Though Left 4 Dead wasn’t a bad-looking game, it definitely didn’t push the system to its graphical limits. Left 4 Dead 2, on the other hand, is incredibly polished, and the improvements are visible instantly. Attacking zombies will leave visible wounds; rib cages will be exposed with a gunshot to the midsection, while hacking away with an axe or machete will result in slash marks, the loss of limbs, or beheading. The undead who converge on a pipe bomb will explode in a flurry of entrails, and corpses remain on the ground a little longer. The gory effects are a great touch, and make the experience even more immersive. When compared to the 360 version, the PC visuals are slightly better, as is usually the case. Audio cues alert you to the incoming horde or Tank, with the Special Infected making distinct sounds. Unlike some games, where the sound seems like an afterthought, Left 4 Dead 2 simply wouldn’t be the same without it.

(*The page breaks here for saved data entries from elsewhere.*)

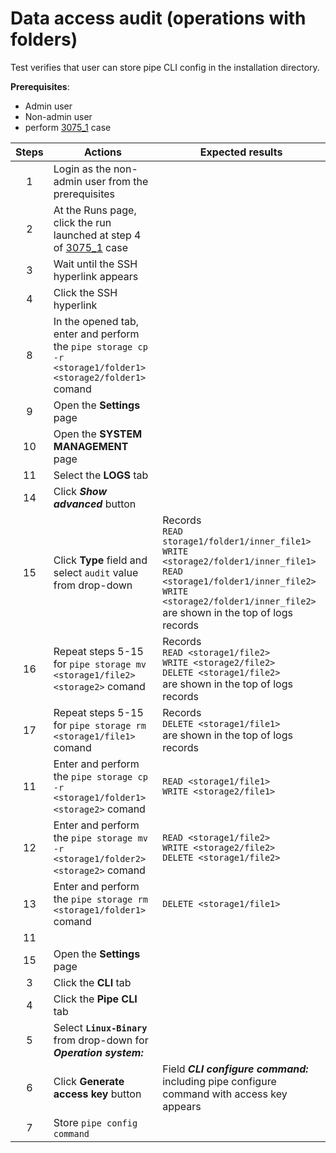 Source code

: # Data access audit (operations with folders)

Test verifies that user can store pipe CLI config in the installation directory.

**Prerequisites**:
- Admin user
- Non-admin user
- perform [3075_1](3075_1.md) case

| Steps | Actions | Expected results |
| :---: | --- | --- |
| 1 | Login as the non-admin user from the prerequisites | |
| 2 | At the Runs page, click the run launched at step 4 of [3075_1](3075_1.md) case | |
| 3 | Wait until the SSH hyperlink appears | |
| 4 | Click the SSH hyperlink | |
| 8 | In the opened tab, enter and perform the `pipe storage cp -r <storage1/folder1> <storage2/folder1>` comand | |
| 9 | Open the **Settings** page | |
| 10 | Open the **SYSTEM MANAGEMENT** page | |
| 11 | Select the **LOGS** tab | |
| 14 | Click ***Show advanced*** button | |
| 15 | Click **Type** field and select `audit` value from drop-down | Records <br>`READ storage1/folder1/inner_file1>` <br> `WRITE <storage2/folder1/inner_file1>` <br>`READ <storage1/folder1/inner_file2>` <br> `WRITE <storage2/folder1/inner_file2>` <br> are shown in the top of logs records |
| 16 | Repeat steps 5-15 for `pipe storage mv <storage1/file2> <storage2>` comand | Records <br> `READ <storage1/file2>` <br> `WRITE <storage2/file2>` <br> `DELETE <storage1/file2>` <br> are shown in the top of logs records |
| 17 | Repeat steps 5-15 for `pipe storage rm <storage1/file1>` comand | Records <br> `DELETE <storage1/file1>` <br> are shown in the top of logs records |
| 11 | Enter and perform the `pipe storage cp -r <storage1/folder1> <storage2>` comand | `READ <storage1/file1>` <br> `WRITE <storage2/file1>` |
| 12 | Enter and perform the `pipe storage mv -r <storage1/folder2> <storage2>` comand | `READ <storage1/file2>` <br> `WRITE <storage2/file2>` <br>  `DELETE <storage1/file2>` |
| 13 | Enter and perform the `pipe storage rm <storage1/folder1>` comand | `DELETE <storage1/file1>` |
| 11 |  | |
| 15 |Open the **Settings** page | |
| 3 | Click the **CLI** tab | |
| 4 | Click the **Pipe CLI** tab | |
| 5 | Select **`Linux-Binary`** from drop-down for ***Operation system:*** | |
| 6 | Click **Generate access key** button | Field ***CLI configure command:*** including pipe configure command with access key appears |
| 7 | Store `pipe config command` | | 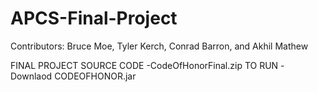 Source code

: # APCS-Final-Project
Contributors: Bruce Moe, Tyler Kerch, Conrad Barron, and Akhil Mathew

FINAL PROJECT SOURCE CODE
-CodeOfHonorFinal.zip
TO RUN
-Downlaod CODEOFHONOR.jar
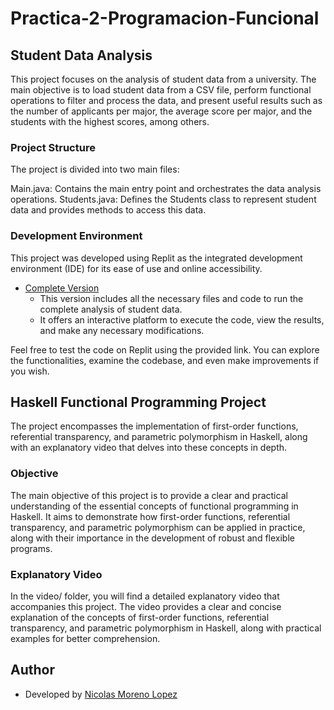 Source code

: # Practica-2-Programacion-Funcional

## Student Data Analysis
This project focuses on the analysis of student data from a university. The main objective is to load student data from a CSV file, perform functional operations to filter and process the data, and present useful results such as the number of applicants per major, the average score per major, and the students with the highest scores, among others.

### Project Structure
The project is divided into two main files:

Main.java: Contains the main entry point and orchestrates the data analysis operations.
Students.java: Defines the Students class to represent student data and provides methods to access this data.

### Development Environment

This project was developed using Replit as the integrated development environment (IDE) for its ease of use and online accessibility.

- [Complete Version](https://replit.com/join/ttbohzhnzt-nickolas10moren)
    - This version includes all the necessary files and code to run the complete analysis of student data.
    - It offers an interactive platform to execute the code, view the results, and make any necessary modifications.

Feel free to test the code on Replit using the provided link. You can explore the functionalities, examine the codebase, and even make improvements if you wish.

## Haskell Functional Programming Project

The project encompasses the implementation of first-order functions, referential transparency, and parametric polymorphism in Haskell, along with an explanatory video that delves into these concepts in depth.

### Objective

The main objective of this project is to provide a clear and practical understanding of the essential concepts of functional programming in Haskell. It aims to demonstrate how first-order functions, referential transparency, and parametric polymorphism can be applied in practice, along with their importance in the development of robust and flexible programs.

### Explanatory Video

In the video/ folder, you will find a detailed explanatory video that accompanies this project. The video provides a clear and concise explanation of the concepts of first-order functions, referential transparency, and parametric polymorphism in Haskell, along with practical examples for better comprehension.

## Author

- Developed by [Nicolas Moreno Lopez](https://github.com/Nicorenox)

Left 4 Dead 2 has followed in its predecessor’s footsteps, quickly becoming a multiplayer obsession. With five campaigns, more enemies, better weapons, and plenty of challenges, you will probably still be playing this game well into 2010. There are a few issues, but these are easy to overlook when the gameplay is so fun and satisfying. Once again, Valve has made the zombie apocalypse one of the best experiences of the year.